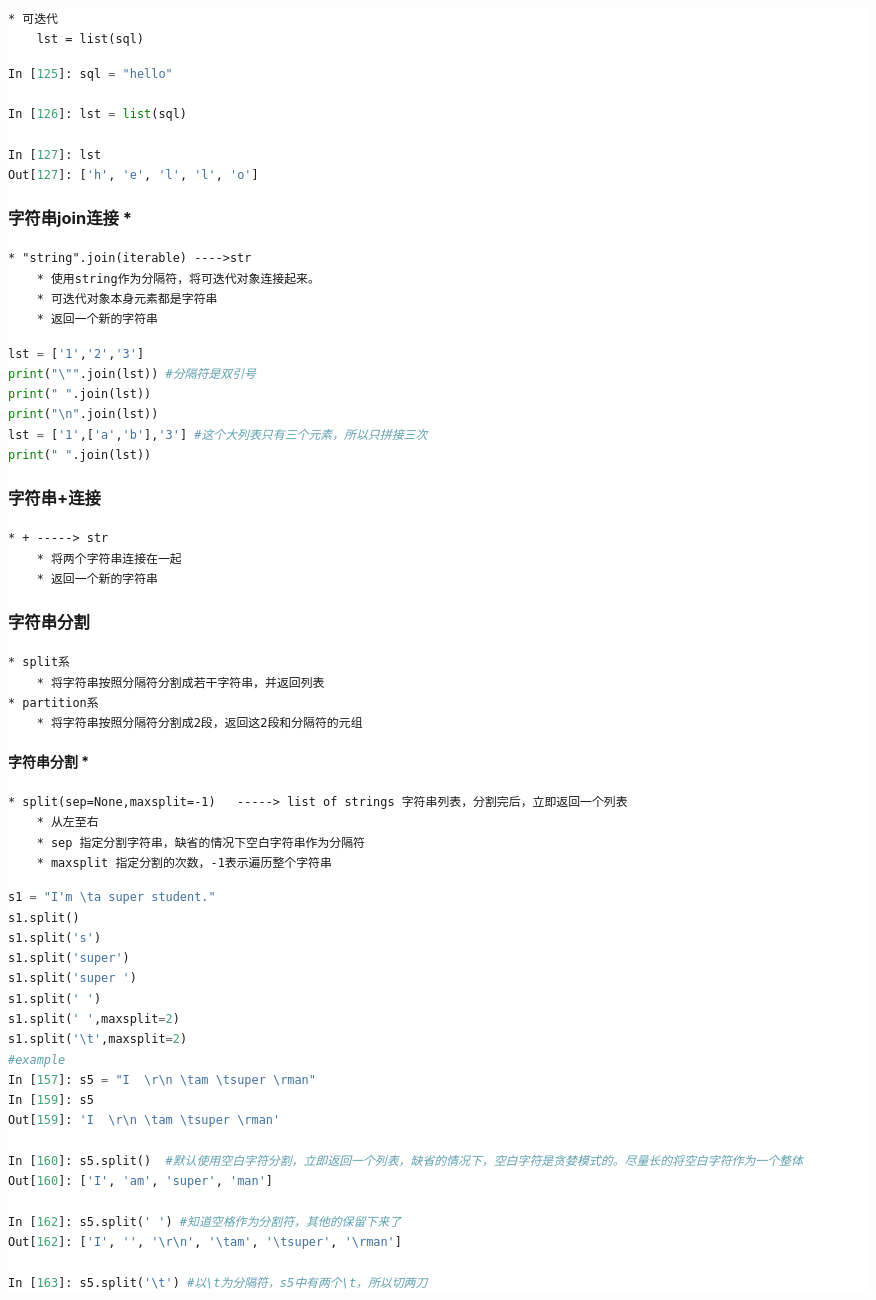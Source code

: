     * 可迭代
        lst = list(sql)

```python
In [125]: sql = "hello"

In [126]: lst = list(sql)

In [127]: lst
Out[127]: ['h', 'e', 'l', 'l', 'o']
```

### 字符串join连接 *
    * "string".join(iterable) ---->str
        * 使用string作为分隔符，将可迭代对象连接起来。
        * 可迭代对象本身元素都是字符串
        * 返回一个新的字符串
```python
lst = ['1','2','3']
print("\"".join(lst)) #分隔符是双引号
print(" ".join(lst))
print("\n".join(lst))
lst = ['1',['a','b'],'3'] #这个大列表只有三个元素，所以只拼接三次
print(" ".join(lst))
```

### 字符串+连接
    * + -----> str
        * 将两个字符串连接在一起
        * 返回一个新的字符串

### 字符串分割
    * split系
        * 将字符串按照分隔符分割成若干字符串，并返回列表
    * partition系
        * 将字符串按照分隔符分割成2段，返回这2段和分隔符的元组


#### 字符串分割 * 
    * split(sep=None,maxsplit=-1)   -----> list of strings 字符串列表，分割完后，立即返回一个列表
        * 从左至右
        * sep 指定分割字符串，缺省的情况下空白字符串作为分隔符
        * maxsplit 指定分割的次数，-1表示遍历整个字符串

```python
s1 = "I'm \ta super student."
s1.split()
s1.split('s')
s1.split('super')
s1.split('super ')
s1.split(' ')
s1.split(' ',maxsplit=2)
s1.split('\t',maxsplit=2)
#example
In [157]: s5 = "I  \r\n \tam \tsuper \rman"
In [159]: s5
Out[159]: 'I  \r\n \tam \tsuper \rman'

In [160]: s5.split()  #默认使用空白字符分割，立即返回一个列表，缺省的情况下，空白字符是贪婪模式的。尽量长的将空白字符作为一个整体
Out[160]: ['I', 'am', 'super', 'man']  

In [162]: s5.split(' ') #知道空格作为分割符，其他的保留下来了
Out[162]: ['I', '', '\r\n', '\tam', '\tsuper', '\rman']

In [163]: s5.split('\t') #以\t为分隔符，s5中有两个\t，所以切两刀
```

• _Aim of the exercise_
Return all of the material exactly, without pictures.

• _Reply_
Source code

:     * 可迭代
        lst = list(sql)

```python
In [125]: sql = "hello"

In [126]: lst = list(sql)

In [127]: lst
Out[127]: ['h', 'e', 'l', 'l', 'o']
```

### 字符串join连接 *
    * "string".join(iterable) ---->str
        * 使用string作为分隔符，将可迭代对象连接起来。
        * 可迭代对象本身元素都是字符串
        * 返回一个新的字符串
```python
lst = ['1','2','3']
print("\"".join(lst)) #分隔符是双引号
print(" ".join(lst))
print("\n".join(lst))
lst = ['1',['a','b'],'3'] #这个大列表只有三个元素，所以只拼接三次
print(" ".join(lst))
```

### 字符串+连接
    * + -----> str
        * 将两个字符串连接在一起
        * 返回一个新的字符串

### 字符串分割
    * split系
        * 将字符串按照分隔符分割成若干字符串，并返回列表
    * partition系
        * 将字符串按照分隔符分割成2段，返回这2段和分隔符的元组


#### 字符串分割 * 
    * split(sep=None,maxsplit=-1)   -----> list of strings 字符串列表，分割完后，立即返回一个列表
        * 从左至右
        * sep 指定分割字符串，缺省的情况下空白字符串作为分隔符
        * maxsplit 指定分割的次数，-1表示遍历整个字符串

```python
s1 = "I'm \ta super student."
s1.split()
s1.split('s')
s1.split('super')
s1.split('super ')
s1.split(' ')
s1.split(' ',maxsplit=2)
s1.split('\t',maxsplit=2)
#example
In [157]: s5 = "I  \r\n \tam \tsuper \rman"
In [159]: s5
Out[159]: 'I  \r\n \tam \tsuper \rman'

In [160]: s5.split()  #默认使用空白字符分割，立即返回一个列表，缺省的情况下，空白字符是贪婪模式的。尽量长的将空白字符作为一个整体
Out[160]: ['I', 'am', 'super', 'man']  

In [162]: s5.split(' ') #知道空格作为分割符，其他的保留下来了
Out[162]: ['I', '', '\r\n', '\tam', '\tsuper', '\rman']

In [163]: s5.split('\t') #以\t为分隔符，s5中有两个\t，所以切两刀
```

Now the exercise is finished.